When you say this, though: “from the perspective of the PDO user, it *does* make sense to think that a *named* parameter would not need to be bound more than once, no?” … I must disagree a little.

I am not a database guru, so it seems to me that a “:foo” placeholder should be replaced with its respective value everywhere in the statement, not just the first time it shows up. (See the first example I give in the article above.) I think this becomes more-so the case when you get into things like “UNION” queries; why would I bind the same key-value pair more than once, if it’s always the same value for the a particular key?

When it comes to binding *variables*, then I see the argument and agree completely. But for replacement *values*, I don’t so much.

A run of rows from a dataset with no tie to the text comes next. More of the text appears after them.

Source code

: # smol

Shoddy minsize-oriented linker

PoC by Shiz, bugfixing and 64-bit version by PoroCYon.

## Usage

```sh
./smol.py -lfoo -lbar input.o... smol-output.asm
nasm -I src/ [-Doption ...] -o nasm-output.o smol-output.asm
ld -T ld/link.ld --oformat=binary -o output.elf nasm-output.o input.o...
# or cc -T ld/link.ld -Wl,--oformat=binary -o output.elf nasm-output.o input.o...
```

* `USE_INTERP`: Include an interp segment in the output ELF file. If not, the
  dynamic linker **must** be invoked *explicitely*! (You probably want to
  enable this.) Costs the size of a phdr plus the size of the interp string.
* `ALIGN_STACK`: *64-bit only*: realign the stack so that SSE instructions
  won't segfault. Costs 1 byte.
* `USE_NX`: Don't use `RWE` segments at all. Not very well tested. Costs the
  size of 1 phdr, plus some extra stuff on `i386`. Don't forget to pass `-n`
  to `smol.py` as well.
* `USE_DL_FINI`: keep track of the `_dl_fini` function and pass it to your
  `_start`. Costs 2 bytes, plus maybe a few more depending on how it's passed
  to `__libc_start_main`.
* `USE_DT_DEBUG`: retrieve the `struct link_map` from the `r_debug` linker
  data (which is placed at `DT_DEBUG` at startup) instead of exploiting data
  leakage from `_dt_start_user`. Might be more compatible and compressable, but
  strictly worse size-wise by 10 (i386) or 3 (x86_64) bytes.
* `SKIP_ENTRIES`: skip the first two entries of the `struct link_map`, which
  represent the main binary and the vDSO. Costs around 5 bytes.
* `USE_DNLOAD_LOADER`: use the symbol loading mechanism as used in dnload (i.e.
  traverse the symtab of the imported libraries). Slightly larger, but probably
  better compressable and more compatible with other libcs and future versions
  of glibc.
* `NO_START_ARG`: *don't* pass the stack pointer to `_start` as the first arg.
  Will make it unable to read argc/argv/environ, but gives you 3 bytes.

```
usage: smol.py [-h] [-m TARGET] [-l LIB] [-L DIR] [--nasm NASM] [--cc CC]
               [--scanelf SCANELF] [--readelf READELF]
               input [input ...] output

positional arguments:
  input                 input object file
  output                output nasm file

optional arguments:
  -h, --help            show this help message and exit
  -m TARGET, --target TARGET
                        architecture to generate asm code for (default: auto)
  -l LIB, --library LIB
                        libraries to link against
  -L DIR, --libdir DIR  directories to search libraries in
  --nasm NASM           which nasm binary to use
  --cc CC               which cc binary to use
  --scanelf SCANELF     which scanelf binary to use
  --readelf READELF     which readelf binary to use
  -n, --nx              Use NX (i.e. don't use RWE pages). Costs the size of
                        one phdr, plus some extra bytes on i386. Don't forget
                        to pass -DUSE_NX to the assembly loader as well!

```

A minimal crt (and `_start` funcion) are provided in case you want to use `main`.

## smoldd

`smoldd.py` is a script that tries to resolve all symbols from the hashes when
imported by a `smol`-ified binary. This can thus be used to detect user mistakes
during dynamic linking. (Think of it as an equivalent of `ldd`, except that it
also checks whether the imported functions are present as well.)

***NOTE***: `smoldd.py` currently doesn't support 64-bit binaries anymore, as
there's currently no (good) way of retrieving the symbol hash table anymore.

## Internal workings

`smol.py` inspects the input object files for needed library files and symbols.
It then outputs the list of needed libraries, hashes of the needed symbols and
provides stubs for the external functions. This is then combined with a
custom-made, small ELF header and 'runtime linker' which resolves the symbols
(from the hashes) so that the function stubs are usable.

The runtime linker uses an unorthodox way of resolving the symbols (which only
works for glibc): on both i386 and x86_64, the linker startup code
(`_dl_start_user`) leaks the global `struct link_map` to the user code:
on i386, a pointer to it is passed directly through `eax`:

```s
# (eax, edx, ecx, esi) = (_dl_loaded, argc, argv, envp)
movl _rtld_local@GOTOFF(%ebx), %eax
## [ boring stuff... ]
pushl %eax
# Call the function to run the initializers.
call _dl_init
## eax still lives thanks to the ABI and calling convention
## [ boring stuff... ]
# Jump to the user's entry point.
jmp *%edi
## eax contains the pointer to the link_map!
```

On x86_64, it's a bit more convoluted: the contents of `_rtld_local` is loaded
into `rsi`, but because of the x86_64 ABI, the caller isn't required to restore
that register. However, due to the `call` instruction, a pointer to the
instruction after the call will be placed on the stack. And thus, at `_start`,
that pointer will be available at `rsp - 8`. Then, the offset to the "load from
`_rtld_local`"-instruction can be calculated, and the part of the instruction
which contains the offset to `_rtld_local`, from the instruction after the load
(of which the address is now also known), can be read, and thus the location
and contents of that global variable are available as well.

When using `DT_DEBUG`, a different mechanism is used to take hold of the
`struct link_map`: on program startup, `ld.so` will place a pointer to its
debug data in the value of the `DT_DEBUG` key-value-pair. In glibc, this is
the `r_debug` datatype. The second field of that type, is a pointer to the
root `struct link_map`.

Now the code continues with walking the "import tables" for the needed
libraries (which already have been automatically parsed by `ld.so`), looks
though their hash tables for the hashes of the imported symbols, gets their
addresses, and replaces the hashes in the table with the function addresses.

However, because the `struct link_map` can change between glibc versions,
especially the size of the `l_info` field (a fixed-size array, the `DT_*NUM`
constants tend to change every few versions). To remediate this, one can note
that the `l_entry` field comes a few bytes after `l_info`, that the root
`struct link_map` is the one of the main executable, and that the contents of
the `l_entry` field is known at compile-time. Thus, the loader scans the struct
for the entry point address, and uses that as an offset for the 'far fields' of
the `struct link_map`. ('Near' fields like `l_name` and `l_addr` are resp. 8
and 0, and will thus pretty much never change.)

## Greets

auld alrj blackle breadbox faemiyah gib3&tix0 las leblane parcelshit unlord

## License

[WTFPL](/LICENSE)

Interesting post, and interesting comments. Hacking on some older (as in 4 months old..) libraries tonight, I got bit by this change after upgrading my laptop to PDO 5.2.1… For me, the change affected code in a save() routine that built an INSERT … VALUES … ON DUPLICATE KEY UPDATE … statement from an array of table fields. Previously, a single named parameter worked fine for both the VALUES clause and the ON DUPLICATE KEY UPDATE clause. Now, I’ll have to hack in a version check and bind the parameters again for PDO >= 5.2.1. Not a huge deal, and I understand the reasoning behind the change. Heck, MySQL certainly has had it’s fair share of such happenings.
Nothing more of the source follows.